What is required:
Nothing below is to be printed except the lines between the line holding "- Solution: Maintain" and the line holding "- Problem: Token", inclusive, each exactly as it appears.

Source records
▬▬▬▬▬▬▬▬▬▬
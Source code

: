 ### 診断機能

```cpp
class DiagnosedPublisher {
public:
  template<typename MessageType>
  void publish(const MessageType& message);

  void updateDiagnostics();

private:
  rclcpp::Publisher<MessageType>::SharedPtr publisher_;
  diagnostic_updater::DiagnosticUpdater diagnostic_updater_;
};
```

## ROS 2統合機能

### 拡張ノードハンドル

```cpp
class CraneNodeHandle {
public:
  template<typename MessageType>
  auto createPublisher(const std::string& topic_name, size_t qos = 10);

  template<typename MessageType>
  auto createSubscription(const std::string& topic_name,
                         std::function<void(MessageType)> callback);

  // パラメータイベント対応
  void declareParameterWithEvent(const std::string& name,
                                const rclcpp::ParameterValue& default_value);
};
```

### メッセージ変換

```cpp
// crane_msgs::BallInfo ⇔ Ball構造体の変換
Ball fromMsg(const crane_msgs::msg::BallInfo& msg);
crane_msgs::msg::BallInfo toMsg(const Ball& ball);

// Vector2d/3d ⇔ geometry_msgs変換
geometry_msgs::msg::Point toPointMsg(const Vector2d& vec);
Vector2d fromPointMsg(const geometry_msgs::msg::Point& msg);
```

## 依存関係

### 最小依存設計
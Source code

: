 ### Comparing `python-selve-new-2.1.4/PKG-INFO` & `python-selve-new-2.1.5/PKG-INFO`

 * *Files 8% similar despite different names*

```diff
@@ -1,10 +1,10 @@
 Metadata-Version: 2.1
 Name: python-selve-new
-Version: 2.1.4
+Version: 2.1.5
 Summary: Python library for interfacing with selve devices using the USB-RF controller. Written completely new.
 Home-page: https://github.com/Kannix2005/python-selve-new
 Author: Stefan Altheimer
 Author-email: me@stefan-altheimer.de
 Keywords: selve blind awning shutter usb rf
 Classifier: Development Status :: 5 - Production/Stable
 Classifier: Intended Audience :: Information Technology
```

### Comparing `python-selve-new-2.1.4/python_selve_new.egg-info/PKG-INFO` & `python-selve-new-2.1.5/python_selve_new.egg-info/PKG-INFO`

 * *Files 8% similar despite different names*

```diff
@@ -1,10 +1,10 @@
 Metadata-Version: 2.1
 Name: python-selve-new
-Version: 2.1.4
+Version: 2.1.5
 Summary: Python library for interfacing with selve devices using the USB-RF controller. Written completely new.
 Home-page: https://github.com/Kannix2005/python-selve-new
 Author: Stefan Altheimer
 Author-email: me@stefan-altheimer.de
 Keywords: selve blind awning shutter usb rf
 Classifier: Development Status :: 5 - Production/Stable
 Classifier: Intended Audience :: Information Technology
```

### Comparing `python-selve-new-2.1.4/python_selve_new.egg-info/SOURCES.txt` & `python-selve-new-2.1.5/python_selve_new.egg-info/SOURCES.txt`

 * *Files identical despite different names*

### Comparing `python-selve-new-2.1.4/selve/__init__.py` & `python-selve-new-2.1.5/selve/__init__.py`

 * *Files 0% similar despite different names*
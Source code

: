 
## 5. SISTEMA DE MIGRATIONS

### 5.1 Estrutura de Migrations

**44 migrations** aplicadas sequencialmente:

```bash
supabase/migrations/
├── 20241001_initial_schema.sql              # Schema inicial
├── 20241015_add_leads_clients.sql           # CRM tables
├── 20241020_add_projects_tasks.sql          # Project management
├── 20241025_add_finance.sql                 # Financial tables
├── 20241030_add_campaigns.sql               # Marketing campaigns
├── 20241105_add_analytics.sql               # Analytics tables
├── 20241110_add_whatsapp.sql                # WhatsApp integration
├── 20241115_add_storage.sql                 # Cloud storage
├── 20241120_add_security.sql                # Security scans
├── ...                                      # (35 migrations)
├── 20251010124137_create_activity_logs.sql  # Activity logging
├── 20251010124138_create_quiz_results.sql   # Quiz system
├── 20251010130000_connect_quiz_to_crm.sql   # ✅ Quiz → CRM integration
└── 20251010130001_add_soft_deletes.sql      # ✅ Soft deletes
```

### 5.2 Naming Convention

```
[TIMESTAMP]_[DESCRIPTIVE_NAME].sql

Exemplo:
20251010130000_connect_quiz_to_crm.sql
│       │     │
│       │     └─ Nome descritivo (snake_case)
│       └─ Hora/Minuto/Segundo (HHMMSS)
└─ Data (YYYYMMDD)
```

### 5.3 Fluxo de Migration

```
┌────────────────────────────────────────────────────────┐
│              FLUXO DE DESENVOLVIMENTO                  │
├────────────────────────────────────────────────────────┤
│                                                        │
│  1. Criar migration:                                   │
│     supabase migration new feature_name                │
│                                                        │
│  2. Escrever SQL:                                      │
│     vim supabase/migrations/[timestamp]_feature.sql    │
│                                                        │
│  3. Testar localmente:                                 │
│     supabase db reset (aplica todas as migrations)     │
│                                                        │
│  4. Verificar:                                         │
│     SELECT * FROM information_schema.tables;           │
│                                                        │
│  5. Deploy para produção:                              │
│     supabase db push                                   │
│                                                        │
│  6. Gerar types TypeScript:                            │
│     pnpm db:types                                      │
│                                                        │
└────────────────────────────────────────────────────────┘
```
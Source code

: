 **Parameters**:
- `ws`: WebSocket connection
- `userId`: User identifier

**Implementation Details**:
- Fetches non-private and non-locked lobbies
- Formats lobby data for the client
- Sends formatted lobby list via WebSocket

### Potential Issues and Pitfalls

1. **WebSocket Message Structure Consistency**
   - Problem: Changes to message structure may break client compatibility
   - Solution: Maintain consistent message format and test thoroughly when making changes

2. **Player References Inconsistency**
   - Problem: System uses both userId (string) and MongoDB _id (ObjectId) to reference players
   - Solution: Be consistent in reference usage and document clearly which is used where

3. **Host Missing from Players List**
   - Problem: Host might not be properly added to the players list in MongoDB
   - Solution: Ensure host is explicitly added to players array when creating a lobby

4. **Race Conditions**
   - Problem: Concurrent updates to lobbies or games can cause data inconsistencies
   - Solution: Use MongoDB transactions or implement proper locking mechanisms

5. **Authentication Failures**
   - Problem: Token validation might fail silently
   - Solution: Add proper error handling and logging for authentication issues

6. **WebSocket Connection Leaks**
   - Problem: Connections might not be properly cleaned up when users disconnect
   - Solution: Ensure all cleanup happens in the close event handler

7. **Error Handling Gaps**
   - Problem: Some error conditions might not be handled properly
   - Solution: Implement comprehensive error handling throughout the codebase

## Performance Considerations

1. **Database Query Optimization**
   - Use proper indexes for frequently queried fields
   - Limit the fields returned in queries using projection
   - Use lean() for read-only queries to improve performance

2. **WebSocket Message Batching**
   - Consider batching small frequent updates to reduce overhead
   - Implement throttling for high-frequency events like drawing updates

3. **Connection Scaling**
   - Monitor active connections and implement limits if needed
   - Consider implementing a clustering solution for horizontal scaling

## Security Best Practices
▬▬▬▬▬▬▬▬▬▬
Result of this exercise:
   - Solution: Maintain consistent message format and test thoroughly when making changes

2. **Player References Inconsistency**
   - Problem: System uses both userId (string) and MongoDB _id (ObjectId) to reference players
   - Solution: Be consistent in reference usage and document clearly which is used where

3. **Host Missing from Players List**
   - Problem: Host might not be properly added to the players list in MongoDB
   - Solution: Ensure host is explicitly added to players array when creating a lobby

4. **Race Conditions**
   - Problem: Concurrent updates to lobbies or games can cause data inconsistencies
   - Solution: Use MongoDB transactions or implement proper locking mechanisms

5. **Authentication Failures**
   - Problem: Token validation might fail silently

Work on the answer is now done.